壁側を向いてベットにまた倒れ込んだまま、僕はあいつとはもう口もききたくないと思った。
だけどそんなこっちの気持ちなどまるで頓着しない無神経な笑顔で、奴が言うんだ。

「ねえ、次は僕のもやってよ。」

こいつ、殺したい。

「…絶対いやだ。」

「えー、それってずるくない?」

「僕はお前みたいな変態じゃない。」

出て行け、と言いたかったけどここは渚の家だった。そして僕は他に行く場所もないという事実が情けない。

「楽しんでたくせに。」

ふー、とため息をつくような気配がして、ベットのスプリングが軋む。渚が僕を覗き込むようにしているのを感じたけど、そっちの方は見ない。

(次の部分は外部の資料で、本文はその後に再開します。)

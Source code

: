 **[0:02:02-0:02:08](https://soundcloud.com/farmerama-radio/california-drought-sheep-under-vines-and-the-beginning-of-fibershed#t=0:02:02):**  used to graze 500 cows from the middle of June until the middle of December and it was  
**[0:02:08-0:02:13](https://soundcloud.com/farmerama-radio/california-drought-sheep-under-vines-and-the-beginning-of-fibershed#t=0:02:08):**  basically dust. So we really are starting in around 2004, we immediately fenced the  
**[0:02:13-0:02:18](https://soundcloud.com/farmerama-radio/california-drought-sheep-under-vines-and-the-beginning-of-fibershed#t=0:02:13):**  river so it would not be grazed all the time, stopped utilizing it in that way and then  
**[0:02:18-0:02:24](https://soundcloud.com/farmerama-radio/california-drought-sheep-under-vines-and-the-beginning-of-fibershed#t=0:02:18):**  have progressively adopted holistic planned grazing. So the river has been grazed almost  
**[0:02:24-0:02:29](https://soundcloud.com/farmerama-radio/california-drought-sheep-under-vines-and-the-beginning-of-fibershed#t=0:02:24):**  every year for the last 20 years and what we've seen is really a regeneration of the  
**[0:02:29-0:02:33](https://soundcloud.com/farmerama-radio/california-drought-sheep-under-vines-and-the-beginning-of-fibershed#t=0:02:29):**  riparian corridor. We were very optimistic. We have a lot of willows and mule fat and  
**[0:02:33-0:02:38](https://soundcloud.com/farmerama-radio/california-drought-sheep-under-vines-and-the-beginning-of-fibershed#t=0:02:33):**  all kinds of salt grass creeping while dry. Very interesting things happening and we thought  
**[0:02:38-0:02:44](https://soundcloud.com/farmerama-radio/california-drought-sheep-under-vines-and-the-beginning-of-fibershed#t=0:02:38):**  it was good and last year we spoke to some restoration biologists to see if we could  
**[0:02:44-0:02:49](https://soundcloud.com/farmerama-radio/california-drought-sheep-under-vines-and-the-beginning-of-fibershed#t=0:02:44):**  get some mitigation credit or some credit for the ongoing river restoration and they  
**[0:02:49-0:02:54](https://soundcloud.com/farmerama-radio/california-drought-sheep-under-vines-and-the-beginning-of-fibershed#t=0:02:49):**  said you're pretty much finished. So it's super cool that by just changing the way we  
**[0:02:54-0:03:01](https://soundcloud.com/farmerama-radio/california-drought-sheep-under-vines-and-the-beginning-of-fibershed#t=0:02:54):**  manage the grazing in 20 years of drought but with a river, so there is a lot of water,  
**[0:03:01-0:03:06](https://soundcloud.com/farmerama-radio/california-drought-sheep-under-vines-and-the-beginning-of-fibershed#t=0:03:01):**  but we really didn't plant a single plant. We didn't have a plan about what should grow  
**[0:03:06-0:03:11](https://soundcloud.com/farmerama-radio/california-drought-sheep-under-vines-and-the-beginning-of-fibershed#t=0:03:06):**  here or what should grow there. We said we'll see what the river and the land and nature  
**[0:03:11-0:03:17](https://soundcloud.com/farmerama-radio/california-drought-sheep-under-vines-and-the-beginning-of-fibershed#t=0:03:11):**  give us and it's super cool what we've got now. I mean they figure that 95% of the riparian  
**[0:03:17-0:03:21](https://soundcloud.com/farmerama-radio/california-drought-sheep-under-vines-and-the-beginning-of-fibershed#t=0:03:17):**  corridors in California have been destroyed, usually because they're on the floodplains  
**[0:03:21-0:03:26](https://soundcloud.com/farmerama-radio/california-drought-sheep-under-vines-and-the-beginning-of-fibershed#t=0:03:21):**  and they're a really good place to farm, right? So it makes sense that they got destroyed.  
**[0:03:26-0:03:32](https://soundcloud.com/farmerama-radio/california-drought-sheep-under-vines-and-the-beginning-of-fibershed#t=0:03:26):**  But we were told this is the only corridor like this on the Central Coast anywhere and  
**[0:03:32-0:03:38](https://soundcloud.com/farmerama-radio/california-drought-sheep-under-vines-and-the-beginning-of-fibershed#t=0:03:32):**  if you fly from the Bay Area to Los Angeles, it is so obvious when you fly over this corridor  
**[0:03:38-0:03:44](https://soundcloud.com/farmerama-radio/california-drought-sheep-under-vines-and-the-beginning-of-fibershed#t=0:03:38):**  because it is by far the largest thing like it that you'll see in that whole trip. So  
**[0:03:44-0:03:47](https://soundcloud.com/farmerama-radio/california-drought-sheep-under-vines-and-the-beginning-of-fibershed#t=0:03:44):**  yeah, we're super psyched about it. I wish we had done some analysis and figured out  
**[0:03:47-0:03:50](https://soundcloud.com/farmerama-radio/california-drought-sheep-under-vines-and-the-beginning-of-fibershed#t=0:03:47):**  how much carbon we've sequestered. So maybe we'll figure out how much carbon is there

「何を怒ってるのさ。本当に君ってわけがわからないね。」

すっと伸ばされた手に頬を撫でられたのを、可能な限り邪険に払いのけた。

「触るな。」

「…本当に、何をそんなに怒ってるのさ。」

頭の上からふってくる声のトーンが少し落ちて、暗くなったけど無視する。

「ねえ。」

後ろから少し距離をあけて、でも傍らにそっと寄り添う気配。性懲りも無くまた手が伸びてきて、今度は髪を撫でられた。
また払いのけてやろうと思ったけど、その手の柔らかい感触をふと気持ちよく感じて力がぬけてしまった。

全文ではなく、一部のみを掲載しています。